▸ **Aim of the task**: Everything from the line containing "- To-do items can be marked as completed" to the close of the records below should be output exactly, line by line, with no other lines given.

▸ **Available data**:

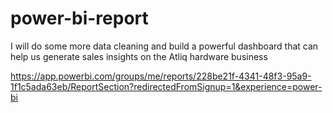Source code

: # power-bi-report
I will do some more data cleaning and build a powerful dashboard that can help us generate sales insights on the Atliq hardware business

https://app.powerbi.com/groups/me/reports/228be21f-4341-48f3-95a9-1f1c5ada63eb/ReportSection?redirectedFromSignup=1&experience=power-bi
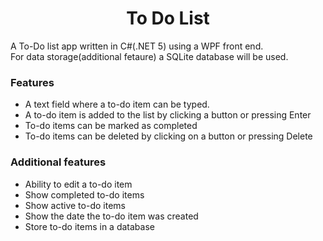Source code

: <h1 align="center">To Do List</h1>

A To-Do list app written in C#(.NET 5) using a WPF front end.  
For data storage(additional fetaure) a SQLite database will be used.

### Features

- A text field where a to-do item can be typed.
- A to-do item is added to the list by clicking a button or pressing Enter
- To-do items can be marked as completed
- To-do items can be deleted by clicking on a button or pressing Delete

### Additional features  

- Ability to edit a to-do item
- Show completed to-do items
- Show active to-do items
- Show the date the to-do item was created
- Store to-do items in a database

▸ **Your response**:
- To-do items can be marked as completed
- To-do items can be deleted by clicking on a button or pressing Delete

### Additional features  

- Ability to edit a to-do item
- Show completed to-do items
- Show active to-do items
- Show the date the to-do item was created
- Store to-do items in a database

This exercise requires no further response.